Collected data entries:
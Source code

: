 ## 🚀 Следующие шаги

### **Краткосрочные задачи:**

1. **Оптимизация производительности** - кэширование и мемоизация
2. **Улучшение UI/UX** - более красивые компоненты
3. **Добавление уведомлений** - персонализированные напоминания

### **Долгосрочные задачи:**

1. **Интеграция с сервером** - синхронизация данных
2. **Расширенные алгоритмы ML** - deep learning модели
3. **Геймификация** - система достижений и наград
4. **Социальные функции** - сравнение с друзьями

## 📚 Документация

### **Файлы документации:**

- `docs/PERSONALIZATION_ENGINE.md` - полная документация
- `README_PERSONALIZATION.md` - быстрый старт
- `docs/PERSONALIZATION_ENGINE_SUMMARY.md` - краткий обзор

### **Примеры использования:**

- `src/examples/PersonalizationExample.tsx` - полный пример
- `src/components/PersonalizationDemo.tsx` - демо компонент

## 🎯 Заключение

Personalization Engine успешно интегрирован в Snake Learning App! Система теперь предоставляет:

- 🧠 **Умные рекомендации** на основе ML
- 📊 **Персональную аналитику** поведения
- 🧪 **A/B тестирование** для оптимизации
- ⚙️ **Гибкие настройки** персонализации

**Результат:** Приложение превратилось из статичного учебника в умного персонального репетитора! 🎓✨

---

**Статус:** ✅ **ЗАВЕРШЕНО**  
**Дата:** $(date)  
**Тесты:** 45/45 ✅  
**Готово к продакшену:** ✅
--
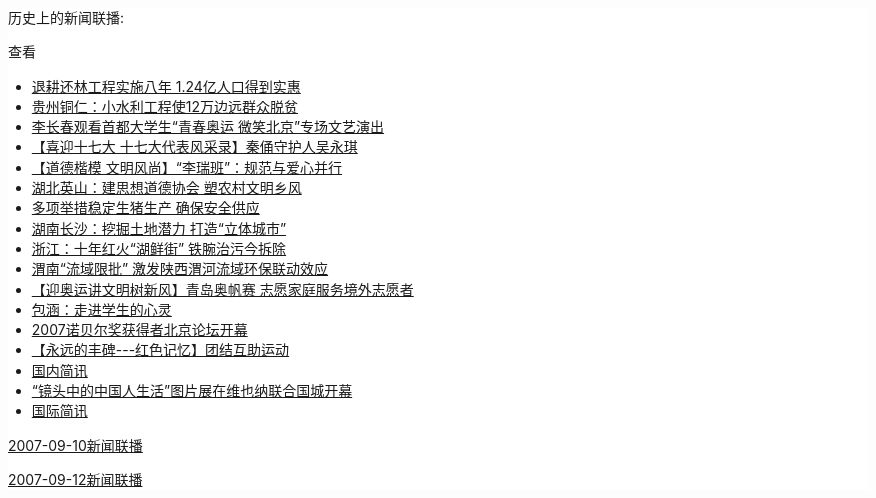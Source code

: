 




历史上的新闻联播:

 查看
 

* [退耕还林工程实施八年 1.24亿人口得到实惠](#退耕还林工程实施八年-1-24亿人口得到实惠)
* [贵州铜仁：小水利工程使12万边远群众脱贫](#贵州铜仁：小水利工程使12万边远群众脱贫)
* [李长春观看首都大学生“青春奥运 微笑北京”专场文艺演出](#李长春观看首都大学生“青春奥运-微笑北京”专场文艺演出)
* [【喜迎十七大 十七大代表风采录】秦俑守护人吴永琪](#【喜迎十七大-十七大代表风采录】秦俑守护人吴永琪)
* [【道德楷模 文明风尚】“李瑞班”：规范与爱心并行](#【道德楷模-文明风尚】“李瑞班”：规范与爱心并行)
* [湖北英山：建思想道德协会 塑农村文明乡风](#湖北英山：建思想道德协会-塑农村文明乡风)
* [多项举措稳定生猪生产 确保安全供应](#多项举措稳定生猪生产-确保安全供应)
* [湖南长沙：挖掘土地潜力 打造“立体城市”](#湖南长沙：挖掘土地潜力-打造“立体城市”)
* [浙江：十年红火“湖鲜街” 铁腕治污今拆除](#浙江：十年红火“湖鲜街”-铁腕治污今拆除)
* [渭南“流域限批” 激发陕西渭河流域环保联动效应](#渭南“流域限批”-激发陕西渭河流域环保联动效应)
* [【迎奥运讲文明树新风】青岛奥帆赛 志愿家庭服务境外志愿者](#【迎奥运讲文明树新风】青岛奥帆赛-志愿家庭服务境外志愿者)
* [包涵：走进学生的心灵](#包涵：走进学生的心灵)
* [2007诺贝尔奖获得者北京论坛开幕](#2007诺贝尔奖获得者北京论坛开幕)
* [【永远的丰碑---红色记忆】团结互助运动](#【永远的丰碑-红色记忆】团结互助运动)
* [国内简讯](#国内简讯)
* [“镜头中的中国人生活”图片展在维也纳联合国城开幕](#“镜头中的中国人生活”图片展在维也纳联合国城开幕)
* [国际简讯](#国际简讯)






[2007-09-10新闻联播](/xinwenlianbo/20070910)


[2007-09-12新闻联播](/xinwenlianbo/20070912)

# Exercise
Where a line above holds the word "docs", copy it.

# Solution to this task
- `docs/PERSONALIZATION_ENGINE.md` - полная документация
- `docs/PERSONALIZATION_ENGINE_SUMMARY.md` - краткий обзор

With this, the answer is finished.